With a PC/EC configuration option, you can now deploy Hazelcast’s distributed version of these concurrency tools --- IAtomicLong, IAtomicReference, and ILock --- and get identical correctness guarantees relative to what they provide when being used by a regular single-server Java program.
Hazelcast’s PC/EC configuration performs distributed agreement on data structure state via the Raft consensus protocol. Raft is known for achieving strong availability. Even when a network partition occurs, the majority of servers can remain available (the consistency guarantee only requires that the minority partition must lose availability).
Separately from the consistency issue, another well-known problem with distributed implementations of lock data structures is liveness. A server can acquire the lock and then fail for an indefinite period of time while holding the lock. Meanwhile the rest of the distributed system remains alive, but unable to acquire the lock and make progress. Therefore, in practice, distributed locks typically include timeouts, in order to prevent servers that fail while holding the lock from causing the rest of the system to stall indefinitely. Unfortunately, as soon as it is possible for a lock to timeout, it is possible for a process to get timed out while holding the lock, and yet be temporarily unaware that the lock timed out. In such a scenario, it is possible for two different processes to concurrently believe they have the lock, and perform concurrent side-effects that the lock was designed to prevent. Hazelcast’s distributed lock implementation includes a fencing mechanism which enables downstream code --- code that is designed to be run while locks are being held --- to participate in the locking protocol and be able to distinguish which process is correct when multiple processes concurrently believe that they hold the lock.
As far as the PA/EL option in Hazelcast, they have recently added PN Counters --- a CRDT counter implementation that enables some correctness guarantees despite the potential for inconsistent reads.

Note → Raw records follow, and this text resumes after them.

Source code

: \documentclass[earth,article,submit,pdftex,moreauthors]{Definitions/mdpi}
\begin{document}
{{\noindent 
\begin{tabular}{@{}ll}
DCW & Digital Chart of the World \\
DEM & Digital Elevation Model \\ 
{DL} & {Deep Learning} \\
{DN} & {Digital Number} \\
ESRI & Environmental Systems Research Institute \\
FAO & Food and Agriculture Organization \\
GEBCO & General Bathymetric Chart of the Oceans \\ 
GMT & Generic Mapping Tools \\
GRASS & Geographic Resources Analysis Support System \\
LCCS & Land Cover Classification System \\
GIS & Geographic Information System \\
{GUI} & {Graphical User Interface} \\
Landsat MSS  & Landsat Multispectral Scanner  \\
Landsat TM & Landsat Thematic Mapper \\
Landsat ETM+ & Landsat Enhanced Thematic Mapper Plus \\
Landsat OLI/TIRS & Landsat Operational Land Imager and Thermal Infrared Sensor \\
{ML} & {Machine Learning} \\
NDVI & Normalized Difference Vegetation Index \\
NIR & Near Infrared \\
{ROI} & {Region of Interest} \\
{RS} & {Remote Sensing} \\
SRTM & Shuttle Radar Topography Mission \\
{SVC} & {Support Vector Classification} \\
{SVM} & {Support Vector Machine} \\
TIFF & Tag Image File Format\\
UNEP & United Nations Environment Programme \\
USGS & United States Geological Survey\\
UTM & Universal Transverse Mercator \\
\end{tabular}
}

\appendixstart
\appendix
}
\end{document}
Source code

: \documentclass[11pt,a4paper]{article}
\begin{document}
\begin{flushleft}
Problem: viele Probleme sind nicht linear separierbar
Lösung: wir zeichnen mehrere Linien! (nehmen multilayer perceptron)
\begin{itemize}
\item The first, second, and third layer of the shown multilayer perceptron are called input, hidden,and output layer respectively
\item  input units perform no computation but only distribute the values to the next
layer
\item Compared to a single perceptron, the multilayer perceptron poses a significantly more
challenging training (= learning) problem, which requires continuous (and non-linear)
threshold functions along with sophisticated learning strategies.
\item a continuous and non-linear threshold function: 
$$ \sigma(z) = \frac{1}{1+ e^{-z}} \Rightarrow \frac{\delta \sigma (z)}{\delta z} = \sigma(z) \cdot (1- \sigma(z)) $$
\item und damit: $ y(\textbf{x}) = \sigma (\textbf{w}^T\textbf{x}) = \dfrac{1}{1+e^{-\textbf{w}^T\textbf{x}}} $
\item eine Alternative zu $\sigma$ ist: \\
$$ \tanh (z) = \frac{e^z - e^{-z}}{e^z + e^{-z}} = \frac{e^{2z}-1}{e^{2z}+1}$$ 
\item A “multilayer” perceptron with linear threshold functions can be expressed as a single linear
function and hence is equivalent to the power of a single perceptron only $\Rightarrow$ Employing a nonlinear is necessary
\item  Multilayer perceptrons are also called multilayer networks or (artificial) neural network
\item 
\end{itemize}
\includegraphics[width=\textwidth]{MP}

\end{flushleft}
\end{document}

In particular, when there is no consistency guarantee, it is possible for a server to read a stale value of the counter. For example, process A may update the value of a counter from 4 to 5. Afterwards, process B sees the stale value of the counter (4) and also adds one to it (to get 5). In versions of Hazelcast prior to 3.10, the final value of the counter --- even after whatever event caused the inconsistency is resolved --- would be 5. In other words, one of the two increments of the counter would be lost. With PN Counters (introduced in Hazelcast 3.10), the counter state will eventually converge to the correct value (in this case --- 6 --- that reflects the value after two increments to an initial value of 4). PN Counters also support decrements of the counter (in addition to increments), and guarantees (1) read-your-own-writes and (2) monotonic reads in addition to (3) what I described above --- the eventual convergence of the counter value to the correct value.
Furthermore, inconsistent reads in Hazelcast prior to version 3.10 --- under PA/EC or PA/EL configurations --- could potentially result in duplicate IDs being generated. Hazelcast 3.10 introduced Flake ID generators which guarantee global unique IDs even in the absence of a global consistency guarantee.